PROBLEM STATEMENT:
Give again, word for word, each line below starting at the one that contains "EECS581 Capstone Project" and ending at the one that contains "In this sprint, significant".

INFORMATION PROVIDED:
————
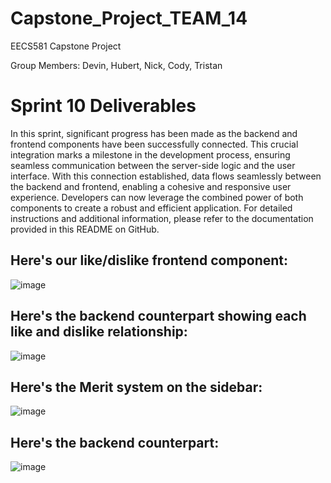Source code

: # Capstone_Project_TEAM_14
EECS581 Capstone Project

Group Members: Devin, Hubert, Nick, Cody, Tristan
# Sprint 10 Deliverables 
In this sprint, significant progress has been made as the backend and frontend components have been successfully connected. This crucial integration marks a milestone in the development process, ensuring seamless communication between the server-side logic and the user interface. With this connection established, data flows seamlessly between the backend and frontend, enabling a cohesive and responsive user experience. Developers can now leverage the combined power of both components to create a robust and efficient application. For detailed instructions and additional information, please refer to the documentation provided in this README on GitHub.

## Here's our like/dislike frontend component:
![image](https://github.com/DevinRS/Capstone_Project/assets/90437494/5efa0589-a81b-4df2-9834-f4b674c49897)

## Here's the backend counterpart showing each like and dislike relationship:
![image](https://github.com/DevinRS/Capstone_Project/assets/90437494/46229bb3-da8a-4a94-80da-e7caa5df509e)

## Here's the Merit system on the sidebar:
![image](https://github.com/DevinRS/Capstone_Project/assets/90437494/0df9d0e9-2e18-45db-9f4b-8724ba06d6f2)

## Here's the backend counterpart:
![image](https://github.com/DevinRS/Capstone_Project/assets/90437494/462e2cef-5243-4d18-a676-5d5e79ac87a3)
————
EXERCISE RESULT:
EECS581 Capstone Project

Group Members: Devin, Hubert, Nick, Cody, Tristan
# Sprint 10 Deliverables 
In this sprint, significant progress has been made as the backend and frontend components have been successfully connected. This crucial integration marks a milestone in the development process, ensuring seamless communication between the server-side logic and the user interface. With this connection established, data flows seamlessly between the backend and frontend, enabling a cohesive and responsive user experience. Developers can now leverage the combined power of both components to create a robust and efficient application. For detailed instructions and additional information, please refer to the documentation provided in this README on GitHub.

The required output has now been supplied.